Caltech biologists discover microRNAs that control function of blood stem cells

Published: Wednesday, August 4, 2010 - 13:08 in Biology & Nature

Hematopoietic stem cells provide the body with a constant supply of blood cells, including the red blood cells that deliver oxygen and the white blood cells that make up the immune system. Hematopoietic—or blood—stem cells must also make more copies of themselves to ensure that they are present in adequate numbers to provide blood throughout a person's lifetime, which means they need to strike a delicate balance between self-renewal and development into mature blood-cell lineages. Perturb that balance, and the result can be diseases such as leukemia and anemia. One key to fighting these diseases is gaining an understanding of the genes and molecules that control the function of these stem cells. Biologists at the California Institute of Technology (Caltech) have taken a large step toward that end, with the discovery of a novel group of molecules that are found in high concentrations within hematopoietic stem cells and appear to regulate their production.

When the molecules, tiny snippets of RNA known as microRNAs (miRNAs), are experimentally elevated to higher levels in the hematopoietic stem cells of laboratory mice, they "either impede or accelerate the function of these cells," says David Baltimore, Robert Andrews Millikan Professor of Biology, recipient of the 1975 Nobel Prize in Physiology or Medicine, and principal investigator on the research.

A paper about the work was published July 26 in the early online edition of the Proceedings of the National Academy of Sciences (PNAS).

Intriguingly, the researchers found that one particular miRNA, miR-125b, plays a striking dual role. When miR-125b was mildly elevated, it accelerated the production of mature blood cells by blood stem cells far better than any other miRNA. But when its expression was pushed to far higher levels, Baltimore says, "it led to a vicious cancer within 6 months." While the exact mechanism underlying this transformation event is presently unknown, it likely involves the inhibition by miR-125b of specific genes that normally suppress tumor formation.

"We were surprised to see that at high levels, miR-125b induced an aggressive myeloid leukemia in mice," says Caltech graduate student Aadel Chaudhuri, a coauthor on the paper. Myeloid leukemia results when normal blood cells—including red blood cells, blood-clotting platelets, and white blood cells—are systematically replaced by abnormal white blood cells that continue to grow uncontrollably, ultimately leading to death if untreated.

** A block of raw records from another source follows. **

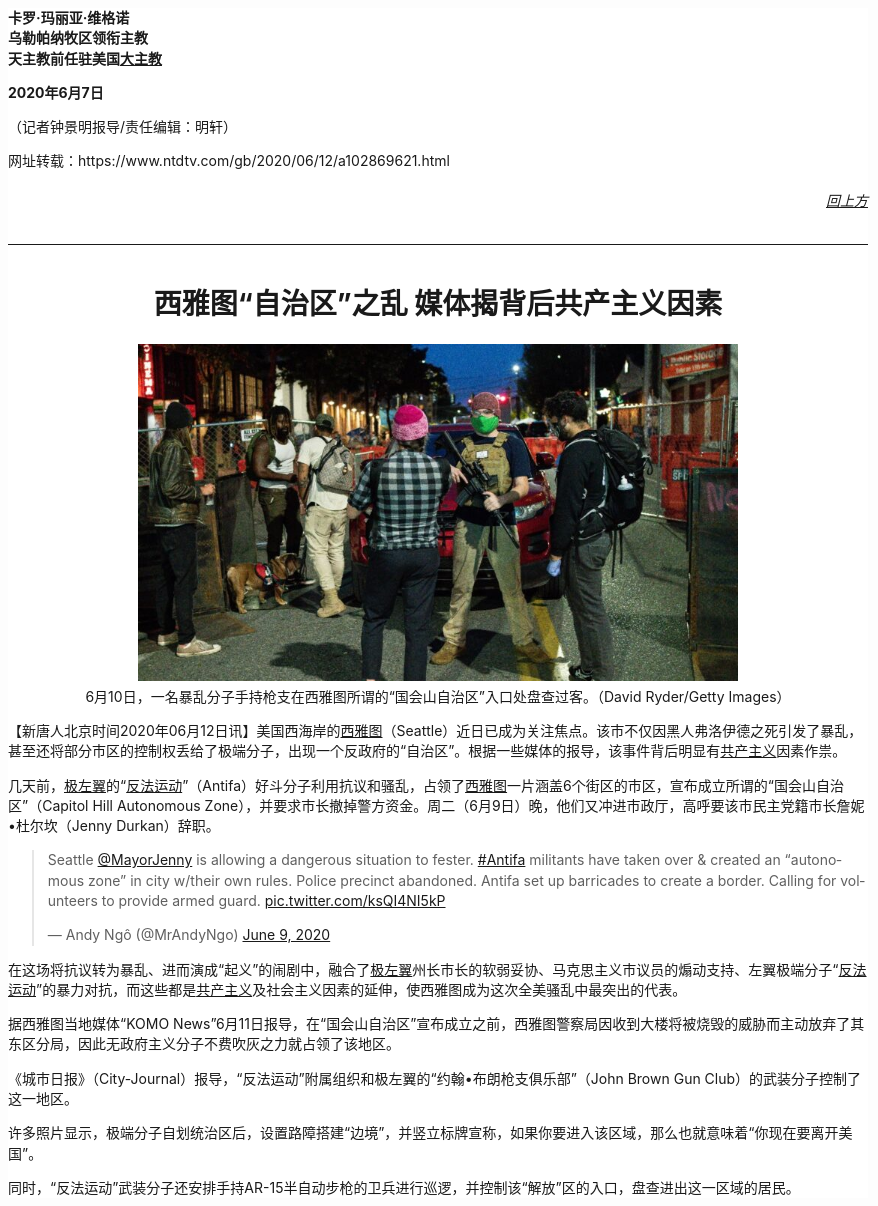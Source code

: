 <p><strong>卡罗·玛丽亚·维格诺</strong><br />
<strong>乌勒帕纳牧区领衔主教</strong><br />
<strong>天主教前任驻美国<a href="https://www.ntdtv.com/gb/大主教.htm">大主教</a></strong></p>
<p><strong>2020年6月7日</strong></p>
<p>（记者钟景明报导/责任编辑：明轩）</p>
网址转载：https://www.ntdtv.com/gb/2020/06/12/a102869621.html

<a href=#top><h6 align="right">回上方</h6></a>
<hr><a name=51>
<h1 align="center"><b>西雅图“自治区”之乱 媒体揭背后共产主义因素</b></h1>
<div align="center"><img src="/usbliky-img/Untitled-17-800x450.jpg" width=600></div>
<div align="center">6月10日，一名暴乱分子手持枪支在西雅图所谓的“国会山自治区”入口处盘查过客。（David Ryder/Getty Images）</div><p>

【新唐人北京时间2020年06月12日讯】美国西海岸的<a href="https://www.ntdtv.com/gb/西雅图.htm">西雅图</a>（Seattle）近日已成为关注焦点。该市不仅因黑人弗洛伊德之死引发了暴乱，甚至还将部分市区的控制权丢给了极端分子，出现一个反政府的“自治区”。根据一些媒体的报导，该事件背后明显有<a href="https://www.ntdtv.com/gb/共产主义.htm">共产主义</a>因素作祟。</p>
<p>几天前，<a href="https://www.ntdtv.com/gb/极左翼.htm">极左翼</a>的“<a href="https://www.ntdtv.com/gb/反法运动.htm">反法运动</a>”（Antifa）好斗分子利用抗议和骚乱，占领了<a href="https://www.ntdtv.com/gb/西雅图.htm">西雅图</a>一片涵盖6个街区的市区，宣布成立所谓的“国会山自治区”（Capitol Hill Autonomous Zone），并要求市长撤掉警方资金。周二（6月9日）晚，他们又冲进市政厅，高呼要该市民主党籍市长詹妮•杜尔坎（Jenny Durkan）辞职。</p>
</p>
<blockquote class="twitter-tweet">
<p dir="ltr" lang="en">Seattle <a href="https://twitter.com/MayorJenny?ref_src=twsrc%5Etfw">@MayorJenny</a> is allowing a dangerous situation to fester. <a href="https://twitter.com/hashtag/Antifa?src=hash&amp;ref_src=twsrc%5Etfw">#Antifa</a> militants have taken over &amp; created an “autonomous zone” in city w/their own rules. Police precinct abandoned. Antifa set up barricades to create a border. Calling for volunteers to provide armed guard. <a href="https://t.co/ksQI4NI5kP">pic.twitter.com/ksQI4NI5kP</a></p>
<p>— Andy Ngô (@MrAndyNgo) <a href="https://twitter.com/MrAndyNgo/status/1270375353614123010?ref_src=twsrc%5Etfw">June 9, 2020</a></p></blockquote>
<p><script async src="https://platform.twitter.com/widgets.js" charset="utf-8"></script></p>
<p>
<p>在这场将抗议转为暴乱、进而演成“起义”的闹剧中，融合了<a href="https://www.ntdtv.com/gb/极左翼.htm">极左翼</a>州长市长的软弱妥协、马克思主义市议员的煽动支持、左翼极端分子“<a href="https://www.ntdtv.com/gb/反法运动.htm">反法运动</a>”的暴力对抗，而这些都是<a href="https://www.ntdtv.com/gb/共产主义.htm">共产主义</a>及社会主义因素的延伸，使西雅图成为这次全美骚乱中最突出的代表。</p>
<p>据西雅图当地媒体“KOMO News”6月11日报导，在“国会山自治区”宣布成立之前，西雅图警察局因收到大楼将被烧毁的威胁而主动放弃了其东区分局，因此无政府主义分子不费吹灰之力就占领了该地区。</p>
<p>《城市日报》（City-Journal）报导，“反法运动”附属组织和极左翼的“约翰•布朗枪支俱乐部”（John Brown Gun Club）的武装分子控制了这一地区。</p>
<p>许多照片显示，极端分子自划统治区后，设置路障搭建“边境”，并竖立标牌宣称，如果你要进入该区域，那么也就意味着“你现在要离开美国”。</p>
<p>同时，“反法运动”武装分子还安排手持AR-15半自动步枪的卫兵进行巡逻，并控制该“解放”区的入口，盘查进出这一区域的居民。</p>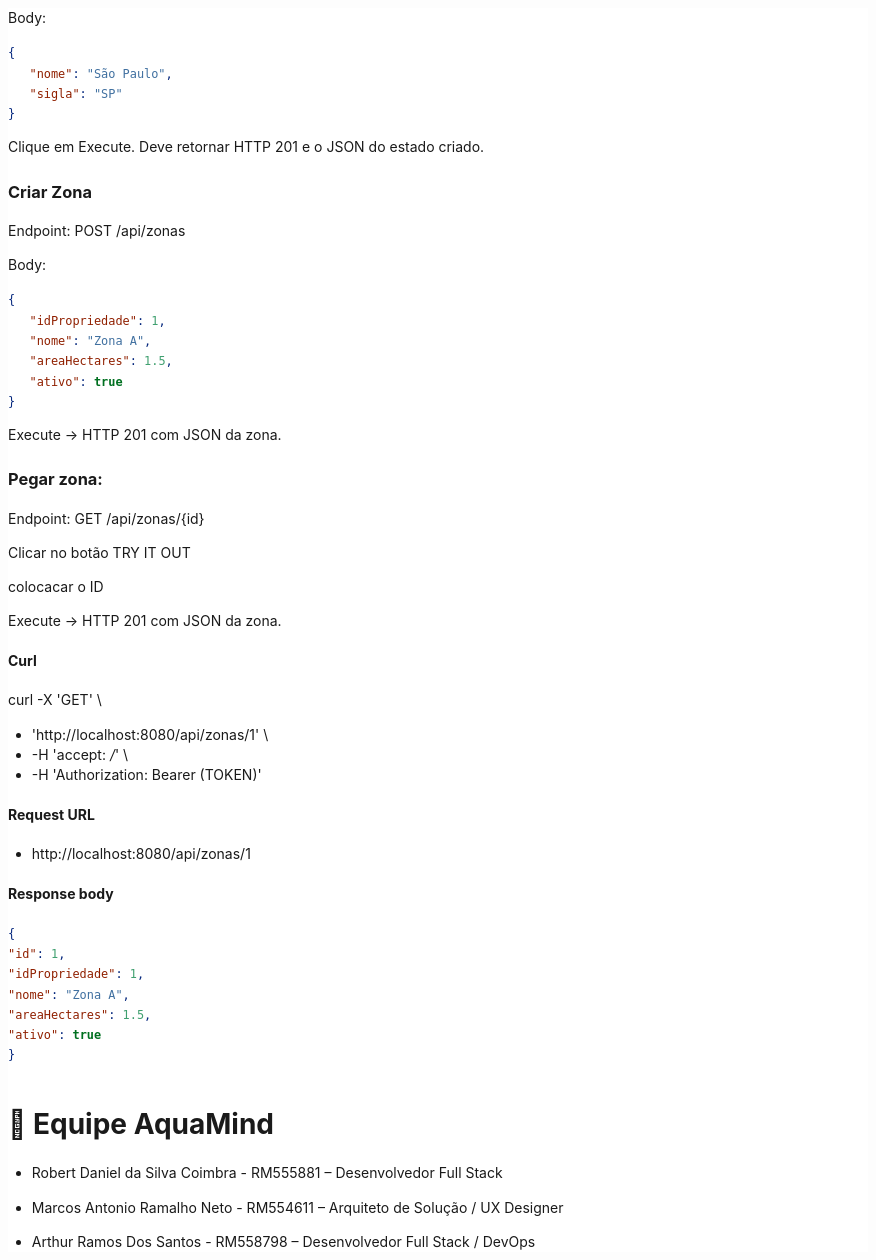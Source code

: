 Body:

```json
{
   "nome": "São Paulo",
   "sigla": "SP"
}
```
Clique em Execute. Deve retornar HTTP 201 e o JSON do estado criado.

### Criar Zona

Endpoint: POST /api/zonas

Body:

```json
{
   "idPropriedade": 1,
   "nome": "Zona A",
   "areaHectares": 1.5, 
   "ativo": true
}

```
Execute → HTTP 201 com JSON da zona.

### Pegar zona:  

Endpoint: GET /api/zonas/{id}

Clicar no botão TRY IT OUT

colocacar o ID

Execute → HTTP 201 com JSON da zona.

#### Curl

curl -X 'GET' \
- 'http://localhost:8080/api/zonas/1' \
- -H 'accept: */*' \
- -H 'Authorization: Bearer (TOKEN)'

#### Request URL

- http://localhost:8080/api/zonas/1

#### Response body

```json
{
"id": 1,
"idPropriedade": 1,
"nome": "Zona A",
"areaHectares": 1.5,
"ativo": true
}
```
   
# 👥 Equipe AquaMind

- Robert Daniel da Silva Coimbra - RM555881 – Desenvolvedor Full Stack

- Marcos Antonio Ramalho Neto - RM554611 – Arquiteto de Solução / UX Designer

- Arthur Ramos Dos Santos - RM558798 – Desenvolvedor Full Stack / DevOps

"These studies were performed in mice," says Caltech postdoctoral scholar Ryan O'Connell, the lead author of the PNAS paper, "but we also analyzed human blood stem cells and found that the same miRNAs are similarly enriched."

In addition, the researchers found that the expression of that key miRNA enhances the engraftment of human blood stem cells when they are transferred into mouse hosts, "indicating that the expression and function of these miRNAs has been conserved during evolution," O'Connell says.

That means, Chaudhuri says, "it is possible that certain human leukemias could be treated by targeting these newly identified stem-cell microRNAs."

"These findings, when combined with a similar report by physician–scientist David Scadden of the Massachusetts General Hospital and the Harvard Stem Cell Institute, show that miRNAs are important molecules that control the function of blood stem cells," he says. "These observations have important implications for both the diagnosis and treatment of cancer and anemia, which arise from defective blood stem cells. Blood stem cell transplantations have become a common form of therapy to treat cancer, autoimmunity, and even certain types of infectious diseases, and the exploitation of miRNA expression levels in blood stem cells through therapeutic targeting could be used to augment this approach."

"These two studies add to the mounting evidence that miRNAs are critical controllers of the relative amounts of different types of blood cells made in the bone marrow of mice and people," Baltimore says. "In this work, we show that this is true for the stem cells, while earlier work from us and many others has shown that miRNA levels determine the concentrations of many types of mature blood cells. This knowledge offers the opportunity to therapeutically manipulate the levels of these blood cells," he says, "although targeting miRNAs therapeutically remains a great challenge to biotechnology."